The forum will look at the latest national and international evidence on how more doctors can be delivered into rural practice, and discuss the barriers to implementing new rural medical education policies.
The forum follows the latest projections by Health Workforce Australia predicting a shortage of more than 3 800 general practitioners nationally by 2025, and its concern that current policy settings will not deliver a solution to the chronic shortages of doctors in rural and regional Australia.
CSU Vice-Chancellor Professor Andrew Vann said there was “universal agreement” more rural and regional students were needed to study medicine in rural and regional areas to solve the current rural doctor shortages.
“There also appears to be broad agreement now that we need to educate and train medical, nursing and allied health students together in rural and regional areas if we are to equip our future medical and health professionals with the skills needed for long term rural practice,” he said.
“The aim of this policy forum is to explore best practice models for recruiting, educating and retaining rural and regional medical graduates in rural practice, and to understand how we might overcome the barriers to delivering better solutions to rural doctor shortages.
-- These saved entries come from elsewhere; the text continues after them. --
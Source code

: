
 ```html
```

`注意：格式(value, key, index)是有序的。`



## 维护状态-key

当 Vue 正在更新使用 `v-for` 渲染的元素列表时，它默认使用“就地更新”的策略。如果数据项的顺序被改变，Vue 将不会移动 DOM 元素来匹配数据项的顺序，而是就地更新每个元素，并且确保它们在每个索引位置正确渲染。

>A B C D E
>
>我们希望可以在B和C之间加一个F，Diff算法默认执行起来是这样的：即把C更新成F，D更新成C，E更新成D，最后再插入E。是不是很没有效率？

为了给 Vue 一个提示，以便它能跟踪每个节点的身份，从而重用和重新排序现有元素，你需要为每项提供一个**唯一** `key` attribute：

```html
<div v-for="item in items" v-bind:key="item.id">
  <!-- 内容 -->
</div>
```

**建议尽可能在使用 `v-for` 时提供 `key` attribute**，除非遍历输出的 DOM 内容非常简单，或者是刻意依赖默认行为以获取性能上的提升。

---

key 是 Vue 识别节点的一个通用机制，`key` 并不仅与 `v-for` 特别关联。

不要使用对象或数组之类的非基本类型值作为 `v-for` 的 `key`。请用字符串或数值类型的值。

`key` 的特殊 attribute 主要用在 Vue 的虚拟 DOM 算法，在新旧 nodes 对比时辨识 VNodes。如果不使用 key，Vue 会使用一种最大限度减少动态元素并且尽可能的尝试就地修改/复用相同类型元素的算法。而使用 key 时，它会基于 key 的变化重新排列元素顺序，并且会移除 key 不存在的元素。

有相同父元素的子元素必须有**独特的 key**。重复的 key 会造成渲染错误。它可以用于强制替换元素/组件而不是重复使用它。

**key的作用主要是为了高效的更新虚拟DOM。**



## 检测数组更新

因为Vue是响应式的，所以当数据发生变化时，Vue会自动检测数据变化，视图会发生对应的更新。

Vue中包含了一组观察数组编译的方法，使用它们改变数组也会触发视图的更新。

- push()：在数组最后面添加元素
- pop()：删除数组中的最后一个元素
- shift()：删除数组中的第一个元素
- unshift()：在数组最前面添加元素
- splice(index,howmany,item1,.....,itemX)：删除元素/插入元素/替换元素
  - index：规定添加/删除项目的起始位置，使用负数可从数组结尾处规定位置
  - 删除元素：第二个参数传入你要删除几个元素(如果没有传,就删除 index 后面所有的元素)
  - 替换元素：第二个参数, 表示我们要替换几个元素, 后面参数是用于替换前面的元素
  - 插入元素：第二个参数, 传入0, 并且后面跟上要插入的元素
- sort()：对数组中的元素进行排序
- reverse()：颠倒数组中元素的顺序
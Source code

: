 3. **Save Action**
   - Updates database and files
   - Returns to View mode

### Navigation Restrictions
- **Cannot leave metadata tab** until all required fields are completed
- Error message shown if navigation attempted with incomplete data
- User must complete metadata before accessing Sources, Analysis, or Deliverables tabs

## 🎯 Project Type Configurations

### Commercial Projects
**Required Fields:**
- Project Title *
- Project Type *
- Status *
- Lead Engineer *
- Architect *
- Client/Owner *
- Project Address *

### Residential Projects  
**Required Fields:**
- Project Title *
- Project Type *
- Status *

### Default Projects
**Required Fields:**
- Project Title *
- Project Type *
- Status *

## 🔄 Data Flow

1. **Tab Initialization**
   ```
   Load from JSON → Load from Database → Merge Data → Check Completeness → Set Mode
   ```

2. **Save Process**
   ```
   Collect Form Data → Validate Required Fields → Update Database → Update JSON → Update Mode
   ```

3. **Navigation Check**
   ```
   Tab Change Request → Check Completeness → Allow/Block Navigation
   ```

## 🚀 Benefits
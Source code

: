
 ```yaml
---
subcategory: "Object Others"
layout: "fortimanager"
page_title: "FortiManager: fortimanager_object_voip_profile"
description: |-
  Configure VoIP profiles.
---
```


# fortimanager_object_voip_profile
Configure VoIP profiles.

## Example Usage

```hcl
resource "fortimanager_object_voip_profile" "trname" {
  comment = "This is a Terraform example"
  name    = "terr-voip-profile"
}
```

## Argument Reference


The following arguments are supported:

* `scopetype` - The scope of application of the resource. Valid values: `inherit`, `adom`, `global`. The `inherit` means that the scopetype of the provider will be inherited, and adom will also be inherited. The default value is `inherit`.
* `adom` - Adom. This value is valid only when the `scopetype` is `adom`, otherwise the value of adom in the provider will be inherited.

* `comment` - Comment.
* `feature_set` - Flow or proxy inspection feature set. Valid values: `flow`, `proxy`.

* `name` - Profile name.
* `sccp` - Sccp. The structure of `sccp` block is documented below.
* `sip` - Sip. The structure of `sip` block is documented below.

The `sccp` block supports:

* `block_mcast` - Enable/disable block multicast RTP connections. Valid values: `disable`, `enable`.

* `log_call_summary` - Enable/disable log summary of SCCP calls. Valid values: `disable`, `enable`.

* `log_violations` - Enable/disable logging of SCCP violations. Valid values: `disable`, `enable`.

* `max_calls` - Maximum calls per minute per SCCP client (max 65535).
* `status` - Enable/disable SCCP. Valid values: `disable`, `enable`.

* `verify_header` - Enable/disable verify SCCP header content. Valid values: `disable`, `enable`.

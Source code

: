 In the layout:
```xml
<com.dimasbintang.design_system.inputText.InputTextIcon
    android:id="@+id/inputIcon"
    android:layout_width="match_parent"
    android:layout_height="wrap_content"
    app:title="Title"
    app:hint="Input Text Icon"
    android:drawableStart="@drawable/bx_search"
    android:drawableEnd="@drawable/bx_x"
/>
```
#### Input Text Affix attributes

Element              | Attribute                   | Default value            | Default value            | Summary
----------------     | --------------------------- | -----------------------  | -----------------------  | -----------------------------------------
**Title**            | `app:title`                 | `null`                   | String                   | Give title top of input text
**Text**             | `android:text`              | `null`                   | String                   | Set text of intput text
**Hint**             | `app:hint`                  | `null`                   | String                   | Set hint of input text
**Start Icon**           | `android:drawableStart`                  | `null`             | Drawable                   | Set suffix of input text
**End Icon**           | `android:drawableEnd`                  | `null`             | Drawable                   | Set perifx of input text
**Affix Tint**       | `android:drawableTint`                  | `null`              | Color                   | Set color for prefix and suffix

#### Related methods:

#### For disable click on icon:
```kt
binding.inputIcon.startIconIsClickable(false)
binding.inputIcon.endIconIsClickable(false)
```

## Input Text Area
“We cannot deliver a solution to the rural doctor crisis if we continue to focus on why the system cannot change. Our goal is to reframe the discussion around how the system can change to improve health outcomes for rural and regional Australians.”
The forum will bring together experts from various disciplines to examine evidence-based approaches to the current shortages in the rural health workforce.
Dr Kim Webber, the former CEO of Rural Health Workforce Australia will provide an assessment on the effectiveness of current rural medical education policies, while previous National Rural Health Alliance chair Dr Jenny May will discuss how rural doctor shortages impact rural health.
Emeritus Professor John Dwyer will discuss the difficulties of recruiting rural students into existing medical programs and Professor Jim Buchan from Queen Margaret University in Scotland and HWA Consultant will discuss the international evidence base on retaining doctors in underserved areas.
James Cook University Medical School Dean Professor Richard Murray will discuss the case for rurally-based medical schools and La Trobe University Rural Health School Associate Dean Professor Jane Farmer will examine the healthcare needs of rural communities.
Shadow Parliamentary Secretary for Regional Health Services Dr Andrew Laming and NSW Parliamentary Secretary for Regional Health Ms Melinda Pavey will also speak at the forum.